In exact form, please repeat the records from their opening line down to the line with "### **On Source", including that line.

* _Data shown_
##############################
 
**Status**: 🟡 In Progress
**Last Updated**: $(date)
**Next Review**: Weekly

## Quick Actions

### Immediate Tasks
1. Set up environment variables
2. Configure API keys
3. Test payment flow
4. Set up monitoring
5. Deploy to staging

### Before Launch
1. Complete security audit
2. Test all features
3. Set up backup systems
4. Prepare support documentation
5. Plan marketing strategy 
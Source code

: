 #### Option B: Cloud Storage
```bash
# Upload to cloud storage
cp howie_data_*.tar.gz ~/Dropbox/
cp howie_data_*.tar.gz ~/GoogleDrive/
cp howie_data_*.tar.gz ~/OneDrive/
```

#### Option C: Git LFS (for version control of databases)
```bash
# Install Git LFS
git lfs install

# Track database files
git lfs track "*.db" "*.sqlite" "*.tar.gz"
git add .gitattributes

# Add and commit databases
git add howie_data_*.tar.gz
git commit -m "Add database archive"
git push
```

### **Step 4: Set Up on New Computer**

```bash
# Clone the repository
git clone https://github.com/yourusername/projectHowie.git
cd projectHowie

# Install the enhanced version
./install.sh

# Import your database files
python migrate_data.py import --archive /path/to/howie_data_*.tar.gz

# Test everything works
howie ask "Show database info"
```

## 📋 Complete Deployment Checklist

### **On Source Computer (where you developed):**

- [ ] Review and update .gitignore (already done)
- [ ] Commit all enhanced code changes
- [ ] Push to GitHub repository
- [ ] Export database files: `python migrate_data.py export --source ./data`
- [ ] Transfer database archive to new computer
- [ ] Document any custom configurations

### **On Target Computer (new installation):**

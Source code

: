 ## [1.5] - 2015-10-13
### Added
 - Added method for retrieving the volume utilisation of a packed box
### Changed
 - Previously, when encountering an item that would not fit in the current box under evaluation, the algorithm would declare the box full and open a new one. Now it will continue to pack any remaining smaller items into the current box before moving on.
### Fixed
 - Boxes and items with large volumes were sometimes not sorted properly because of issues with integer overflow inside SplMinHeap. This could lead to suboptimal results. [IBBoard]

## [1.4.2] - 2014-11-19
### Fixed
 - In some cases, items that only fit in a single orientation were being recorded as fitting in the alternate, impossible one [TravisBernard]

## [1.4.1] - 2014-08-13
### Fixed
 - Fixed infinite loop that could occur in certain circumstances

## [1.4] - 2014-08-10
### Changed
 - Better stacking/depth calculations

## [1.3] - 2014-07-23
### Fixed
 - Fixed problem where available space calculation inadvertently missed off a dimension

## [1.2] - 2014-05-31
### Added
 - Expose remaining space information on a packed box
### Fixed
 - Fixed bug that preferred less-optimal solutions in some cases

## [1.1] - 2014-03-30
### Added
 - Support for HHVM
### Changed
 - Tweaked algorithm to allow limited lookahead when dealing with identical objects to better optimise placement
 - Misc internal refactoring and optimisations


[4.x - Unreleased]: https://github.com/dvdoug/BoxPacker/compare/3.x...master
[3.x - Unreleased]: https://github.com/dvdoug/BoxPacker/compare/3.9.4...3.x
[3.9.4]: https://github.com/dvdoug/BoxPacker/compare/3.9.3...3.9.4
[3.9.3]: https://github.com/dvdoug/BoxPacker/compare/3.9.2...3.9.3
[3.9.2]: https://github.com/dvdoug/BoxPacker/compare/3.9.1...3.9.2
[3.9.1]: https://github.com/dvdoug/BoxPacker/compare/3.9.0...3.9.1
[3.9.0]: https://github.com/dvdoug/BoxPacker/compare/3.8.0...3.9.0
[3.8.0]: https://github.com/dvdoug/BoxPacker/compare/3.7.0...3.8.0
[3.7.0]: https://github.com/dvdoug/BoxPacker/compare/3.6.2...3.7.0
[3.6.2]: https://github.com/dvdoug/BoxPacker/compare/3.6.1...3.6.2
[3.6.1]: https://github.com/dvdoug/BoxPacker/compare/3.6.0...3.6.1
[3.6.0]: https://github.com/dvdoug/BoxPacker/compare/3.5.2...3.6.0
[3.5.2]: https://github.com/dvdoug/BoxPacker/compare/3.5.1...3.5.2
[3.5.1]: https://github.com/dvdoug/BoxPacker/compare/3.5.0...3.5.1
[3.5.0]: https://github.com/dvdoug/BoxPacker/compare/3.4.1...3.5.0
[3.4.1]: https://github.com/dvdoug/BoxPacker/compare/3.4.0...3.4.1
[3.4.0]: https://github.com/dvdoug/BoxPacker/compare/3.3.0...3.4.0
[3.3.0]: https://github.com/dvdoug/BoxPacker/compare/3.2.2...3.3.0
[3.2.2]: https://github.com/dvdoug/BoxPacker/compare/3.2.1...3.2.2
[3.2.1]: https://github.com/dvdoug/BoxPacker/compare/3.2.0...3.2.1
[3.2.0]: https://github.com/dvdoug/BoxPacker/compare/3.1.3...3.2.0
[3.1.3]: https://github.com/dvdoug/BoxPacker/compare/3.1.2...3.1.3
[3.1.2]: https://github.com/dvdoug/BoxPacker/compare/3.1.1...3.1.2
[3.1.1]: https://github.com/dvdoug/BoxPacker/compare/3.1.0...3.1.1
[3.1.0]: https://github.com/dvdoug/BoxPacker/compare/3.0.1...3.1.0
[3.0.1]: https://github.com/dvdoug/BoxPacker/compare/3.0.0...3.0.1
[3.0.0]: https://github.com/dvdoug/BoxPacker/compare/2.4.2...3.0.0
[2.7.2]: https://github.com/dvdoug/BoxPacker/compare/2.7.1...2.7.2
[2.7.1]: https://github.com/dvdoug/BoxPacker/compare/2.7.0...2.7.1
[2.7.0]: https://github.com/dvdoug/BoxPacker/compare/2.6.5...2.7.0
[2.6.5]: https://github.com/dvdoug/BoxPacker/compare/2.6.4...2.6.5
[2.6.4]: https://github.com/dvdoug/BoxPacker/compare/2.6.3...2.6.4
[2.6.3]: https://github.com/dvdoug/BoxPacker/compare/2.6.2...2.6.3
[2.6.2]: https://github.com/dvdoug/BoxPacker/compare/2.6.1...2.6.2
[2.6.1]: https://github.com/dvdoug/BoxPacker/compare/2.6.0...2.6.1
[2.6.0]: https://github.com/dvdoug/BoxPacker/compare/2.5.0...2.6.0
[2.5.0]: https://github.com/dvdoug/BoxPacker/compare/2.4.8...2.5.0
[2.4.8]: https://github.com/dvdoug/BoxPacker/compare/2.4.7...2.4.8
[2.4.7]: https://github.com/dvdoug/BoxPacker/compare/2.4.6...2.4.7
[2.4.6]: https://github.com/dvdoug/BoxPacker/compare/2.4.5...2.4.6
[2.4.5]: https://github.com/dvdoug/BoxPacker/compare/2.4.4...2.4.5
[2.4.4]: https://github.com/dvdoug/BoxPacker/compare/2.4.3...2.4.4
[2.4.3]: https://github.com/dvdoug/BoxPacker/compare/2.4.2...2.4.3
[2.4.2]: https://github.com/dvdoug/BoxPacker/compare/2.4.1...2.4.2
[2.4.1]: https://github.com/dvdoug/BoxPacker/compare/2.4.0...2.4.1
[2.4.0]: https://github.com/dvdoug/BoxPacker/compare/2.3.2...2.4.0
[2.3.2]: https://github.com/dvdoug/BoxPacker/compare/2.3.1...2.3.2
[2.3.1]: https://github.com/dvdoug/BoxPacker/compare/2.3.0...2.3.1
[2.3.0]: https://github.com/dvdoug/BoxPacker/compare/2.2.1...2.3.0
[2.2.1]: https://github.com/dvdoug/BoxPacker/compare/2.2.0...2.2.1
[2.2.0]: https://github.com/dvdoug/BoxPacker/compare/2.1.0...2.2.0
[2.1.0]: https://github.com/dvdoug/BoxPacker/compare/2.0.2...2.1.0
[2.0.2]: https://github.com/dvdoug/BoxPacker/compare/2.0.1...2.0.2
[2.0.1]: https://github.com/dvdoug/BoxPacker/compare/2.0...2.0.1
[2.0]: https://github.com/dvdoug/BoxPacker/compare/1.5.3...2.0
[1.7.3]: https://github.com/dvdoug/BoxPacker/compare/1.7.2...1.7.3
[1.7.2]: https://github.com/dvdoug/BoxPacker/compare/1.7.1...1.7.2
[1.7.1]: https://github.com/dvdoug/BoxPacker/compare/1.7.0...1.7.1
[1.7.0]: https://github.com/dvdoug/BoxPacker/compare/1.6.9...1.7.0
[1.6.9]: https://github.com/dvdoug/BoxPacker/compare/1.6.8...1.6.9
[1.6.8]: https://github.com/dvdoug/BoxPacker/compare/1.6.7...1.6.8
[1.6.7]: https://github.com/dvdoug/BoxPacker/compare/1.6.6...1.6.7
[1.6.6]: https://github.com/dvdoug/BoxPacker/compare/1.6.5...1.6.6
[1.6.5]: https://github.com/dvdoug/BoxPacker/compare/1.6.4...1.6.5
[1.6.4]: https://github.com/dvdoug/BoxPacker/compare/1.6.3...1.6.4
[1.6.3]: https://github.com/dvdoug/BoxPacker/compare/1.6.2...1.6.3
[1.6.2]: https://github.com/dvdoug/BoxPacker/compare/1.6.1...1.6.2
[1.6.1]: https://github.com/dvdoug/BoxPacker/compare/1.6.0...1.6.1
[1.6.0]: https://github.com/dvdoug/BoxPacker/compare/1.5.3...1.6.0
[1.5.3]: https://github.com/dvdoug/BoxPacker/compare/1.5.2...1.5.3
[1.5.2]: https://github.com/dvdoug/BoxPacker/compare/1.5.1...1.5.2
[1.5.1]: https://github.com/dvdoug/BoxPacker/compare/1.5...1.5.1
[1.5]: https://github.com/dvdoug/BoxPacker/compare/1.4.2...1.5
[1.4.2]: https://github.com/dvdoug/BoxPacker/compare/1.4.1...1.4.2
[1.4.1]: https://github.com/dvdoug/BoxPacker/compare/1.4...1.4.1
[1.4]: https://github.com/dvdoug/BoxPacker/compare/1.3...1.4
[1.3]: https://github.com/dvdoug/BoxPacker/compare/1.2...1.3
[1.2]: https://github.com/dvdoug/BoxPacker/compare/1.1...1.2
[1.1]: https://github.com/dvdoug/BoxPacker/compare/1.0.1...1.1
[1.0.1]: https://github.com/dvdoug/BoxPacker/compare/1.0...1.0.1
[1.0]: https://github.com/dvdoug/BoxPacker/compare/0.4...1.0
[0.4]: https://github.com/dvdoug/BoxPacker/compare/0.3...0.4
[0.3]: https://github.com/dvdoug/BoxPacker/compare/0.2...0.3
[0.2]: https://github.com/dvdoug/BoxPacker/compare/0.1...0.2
##############################
* _Solution_
**Status**: 🟡 In Progress
**Last Updated**: $(date)
**Next Review**: Weekly

## Quick Actions

### Immediate Tasks
1. Set up environment variables
2. Configure API keys
3. Test payment flow
4. Set up monitoring
5. Deploy to staging

### Before Launch
1. Complete security audit
2. Test all features
3. Set up backup systems
4. Prepare support documentation
5. Plan marketing strategy 
Source code

: #### Option B: Cloud Storage
```bash
# Upload to cloud storage
cp howie_data_*.tar.gz ~/Dropbox/
cp howie_data_*.tar.gz ~/GoogleDrive/
cp howie_data_*.tar.gz ~/OneDrive/
```

#### Option C: Git LFS (for version control of databases)
```bash
# Install Git LFS
git lfs install

# Track database files
git lfs track "*.db" "*.sqlite" "*.tar.gz"
git add .gitattributes

# Add and commit databases
git add howie_data_*.tar.gz
git commit -m "Add database archive"
git push
```

### **Step 4: Set Up on New Computer**

```bash
# Clone the repository
git clone https://github.com/yourusername/projectHowie.git
cd projectHowie

# Install the enhanced version
./install.sh

# Import your database files
python migrate_data.py import --archive /path/to/howie_data_*.tar.gz

# Test everything works
howie ask "Show database info"
```

## 📋 Complete Deployment Checklist

### **On Source Computer (where you developed):**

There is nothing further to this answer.